El papel del Servicio Postal es decisivo. El Federal Register ya publicó una propuesta de regla para crear estándares sobre sobres, códigos de barras y listas estatales de participación en voto por correo. El Brennan Center sostiene que el núcleo de la orden consiste en asignar al USPS una función que no le corresponde: determinar, de forma indirecta, quién puede votar por correo mediante listas federales basadas en datos incompletos o poco fiables.
La resistencia social también empezó a verse en la calle. AP ilustró su pieza con trabajadores postales movilizados en Fort Worth y Miami Gardens. A escala local, Cville Right Now recogió una protesta en Charlottesville dentro de una jornada nacional contra la privatización del USPS y contra los intentos de restringir el voto por correo. Ese dato importa porque amplía el mapa: ya no se trata solo de abogados demócratas ante jueces federales, sino de trabajadores públicos que se resisten a ejecutar una transformación política de su tarea cotidiana.
En paralelo, el Senado confirmó a Jay Clayton como director nacional de inteligencia por 51 votos frente a 47. The Washington Post destaca que varios demócratas que inicialmente podían aceptar su perfil cambiaron de posición después de que Clayton evitara afirmar de forma directa que Joe Biden ganó las elecciones de 2020. AP añade que el nombramiento llega tras semanas de dirección interina de Bill Pulte, criticado por falta de experiencia en inteligencia y por recortes en la oficina.
La conexión con el voto no es accidental. Si Trump insiste en reabrir 2020 y en presentar las legislativas como una prueba de «integridad electoral», el control de inteligencia, datos y documentos puede convertirse en una herramienta política. Por eso la oposición demócrata, con figuras como Mark Warner y Chuck Schumer, vinculó la confirmación de Clayton con el riesgo de que el aparato de seguridad nacional refuerce una narrativa electoral desacreditada.
El tercer frente del día fue internacional, pero con una lectura interna. El Senado avanzó una ley de sanciones contra Rusia e Irán mientras Volodímir Zelenski asistía desde la galería. AP, a través de WTOP, explica que el texto permite al presidente imponer aranceles a grandes compradores de petróleo y gas ruso, con China e India como objetivos principales. La objeción demócrata no se dirige tanto contra las sanciones como contra el poder que se concede a Trump.
The Guardian subrayó las advertencias de senadores como Ron Wyden y Jon Ossoff sobre unas competencias arancelarias demasiado amplias.
Contexto y análisis
Lo que cambia respecto a la jornada anterior es el grado de ejecución.

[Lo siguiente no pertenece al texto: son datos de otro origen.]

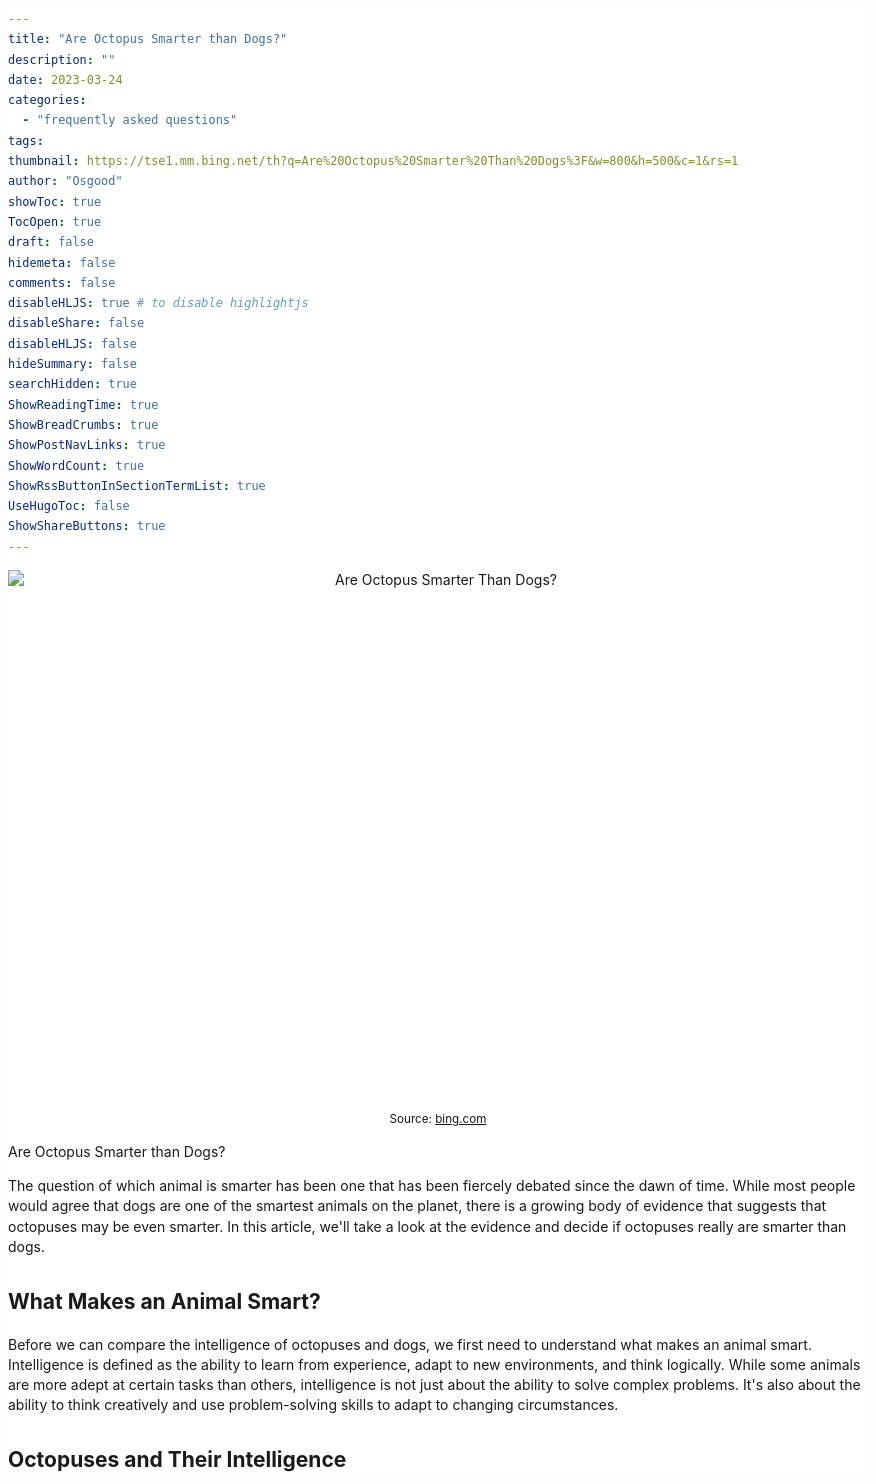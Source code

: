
 ```yaml
---
title: "Are Octopus Smarter than Dogs?"
description: ""
date: 2023-03-24
categories:
  - "frequently asked questions" 
tags: 
thumbnail: https://tse1.mm.bing.net/th?q=Are%20Octopus%20Smarter%20Than%20Dogs%3F&w=800&h=500&c=1&rs=1
author: "Osgood"
showToc: true
TocOpen: true
draft: false
hidemeta: false
comments: false
disableHLJS: true # to disable highlightjs
disableShare: false
disableHLJS: false
hideSummary: false
searchHidden: true
ShowReadingTime: true
ShowBreadCrumbs: true
ShowPostNavLinks: true
ShowWordCount: true
ShowRssButtonInSectionTermList: true
UseHugoToc: false
ShowShareButtons: true
---
```


<center>
	<img src="https://tse1.mm.bing.net/th?q=Are%20Octopus%20Smarter%20Than%20Dogs%3F&w=800&h=500&c=1&rs=1" alt="Are Octopus Smarter Than Dogs?" width="800" height="500" style="display: block; width: 100%; height: auto">
	<small>Source: <a href="https://www.bing.com" rel="nofollow">bing.com</a></small>
</center>

Are Octopus Smarter than Dogs?


The question of which animal is smarter has been one that has been fiercely debated since the dawn of time. While most people would agree that dogs are one of the smartest animals on the planet, there is a growing body of evidence that suggests that octopuses may be even smarter. In this article, we'll take a look at the evidence and decide if octopuses really are smarter than dogs.

<h2>What Makes an Animal Smart?</h2>

Before we can compare the intelligence of octopuses and dogs, we first need to understand what makes an animal smart. Intelligence is defined as the ability to learn from experience, adapt to new environments, and think logically. While some animals are more adept at certain tasks than others, intelligence is not just about the ability to solve complex problems. It's also about the ability to think creatively and use problem-solving skills to adapt to changing circumstances.

<h2>Octopuses and Their Intelligence</h2>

Hasta ahora, el Observatorio venía siguiendo la arquitectura de los frenos: tribunales, estados, organizaciones cívicas y medios. El martes mostró que la Administración ya intenta convertir esa arquitectura electoral en procedimientos, portales, listas y reglas postales. La oposición democrática en sentido amplio, por tanto, debe pasar de denunciar la amenaza a revisar cada mecanismo técnico.
También cambia el reparto de actores. Los jueces siguen siendo centrales, pero los trabajadores postales ganan peso como pieza democrática. El Partido Demócrata mantiene un papel relevante en tribunales y Senado, aunque su fuerza depende de conectar tres asuntos que para el lector pueden parecer separados: voto por correo, dirección de inteligencia y poderes arancelarios. En los tres casos, la pregunta es parecida: cuánto margen debe conservar Trump para actuar sin controles ordinarios.
La jornada no dejó un cierre, sino una advertencia operativa. El Supremo puede decidir pronto si permite aplicar partes de la orden electoral antes del 3 de noviembre. Mientras tanto, el pulso democrático se desplaza a un terreno menos visible pero más decisivo: quién controla las listas, los datos, el correo y la interpretación oficial de unas elecciones que Trump sigue presentando bajo sospecha.